Pendant la Seconde Guerre mondiale, les Oustachis, (Ustaše en croate qui signifie les insurgés), étaient un mouvement indépendantiste et fasciste. Ils s’associèrent aux Nazis en 1941 pour prendre le pouvoir en Croatie et mirent en place une dictature particulièrement arbitraire et meurtrière (sous le nom d’Etat indépendant de Croatie). Ils disparurent en 1945 avec la défaite allemande mais leur idées racistes perdurèrent. Juste avant la guerre de l’ex-Yougoslavie, le HSP (Parti croate du droit), mouvement politique nationaliste dont émanèrent les Oustachis, réapparut. Puis, durant la guerre, sa branche militaire, le HOP (Forces de défense croates), participa activement aux combats au côté de l’armée croate.
La guerre fut donc un épisode très marquant pour les croates et en même temps fédérateurs. En 1994, Stjepan Spajić, un entrepreneur, reprit le club. Il était, à cette époque, avant tout un patriote qui avait participait à la guerre et sa volonté fut d’honorer la Croatie et ses combattants. Il prit donc la décision de renommer le club Hrvatski Dragovoljac qui signifie les volontaires croates. Connu pour sa franchise et ses bons mots, il déclarait « Promjena imena je znak potpore svim dragovoljcima Domovinskog rata, koji su svojom žrtvom i učešćem stvorili Lijepu našu domovinu Hrvatsku! » (Le changement de nom est un signe de soutien à tous les volontaires de la guerre intérieure, qui ont créé notre belle patrie, la Croatie, grâce à leur sacrifice et leur participation !). Mais, il alla plus loin dans ses idées et fit dessiner un nouvel écusson qui reprenait les codes des Oustachis. Le blason du club affiche un U, comme celui qu’arborait les Oustachis, et son damier rouge et blanc, symbole de la Croatie, n’est pas équivalent à celui que d’autres clubs croates comme le Dinamo et l’Hadjuk avaient intégré dans leurs écussons. En effet, le premier carré, dans le bord supérieur gauche, est blanc pour le club de Zagreb. Or, le même carré pour le damier du drapeau et des armes de la Croatie est rouge. Cette disposition rappelle directement le damier utilisait par les Oustachis. Au cours de leurs campagnes aux côtés des puissances de l’Axe pendant la Seconde Guerre mondiale, ces derniers portaient sur leurs casques et leurs uniformes des damiers avec le premier carré blanc, à l’intérieur duquel était écrite la lettre « U ». Enfin, pour parachever le tout, Spajić fit adopter le noir pour le maillot et le short, couleur de ralliement des différents mouvements fascistes et d’extrêmes droites, et notamment de la milice des Oustachis, Crna legija (La légion noire).

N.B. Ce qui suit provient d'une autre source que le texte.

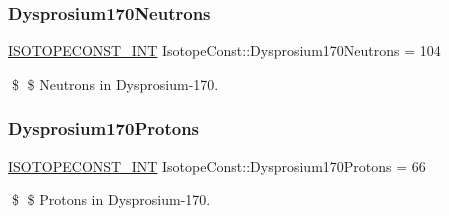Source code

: \subsubsection{\texorpdfstring{Dysprosium170\+Neutrons}{Dysprosium170Neutrons}}
{\footnotesize\ttfamily \mbox{\hyperlink{group___isotope_const-_macros_ga5f18360b3e99483a35c32d789e62621c}{I\+S\+O\+T\+O\+P\+E\+C\+O\+N\+S\+T\+\_\+\+I\+NT}} Isotope\+Const\+::\+Dysprosium170\+Neutrons = 104}

\$ \$ Neutrons in Dysprosium-\/170. \mbox{\label{group___isotope_const-_dysprosium-_dy170_ga271c3ad471554c78dad1ad96811b4b42}} 
\subsubsection{\texorpdfstring{Dysprosium170\+Protons}{Dysprosium170Protons}}
{\footnotesize\ttfamily \mbox{\hyperlink{group___isotope_const-_macros_ga5f18360b3e99483a35c32d789e62621c}{I\+S\+O\+T\+O\+P\+E\+C\+O\+N\+S\+T\+\_\+\+I\+NT}} Isotope\+Const\+::\+Dysprosium170\+Protons = 66}

\$ \$ Protons in Dysprosium-\/170.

Outre reprendre ces symboles, Spajić ne faisait pas mystère de ses convictions : « Mi ćemo uvijek biti etnički čist klub. Dok sam ja predsjednik, Srbi neće igrati! » (Nous serons toujours un club ethniquement pur. Tant que je serai président, les Serbes ne joueront pas !) ou encore « U mom klubu neće igrati ni Srbi ni p*deri, a crnci mogu jedino ako su katolici » (Ni les Serbes ni les pédés ne joueront dans mon club, et les Noirs ne peuvent jouer que s’ils sont catholiques). Aujourd’hui, le club se serait détaché de ses idées même si les symboles sont restés.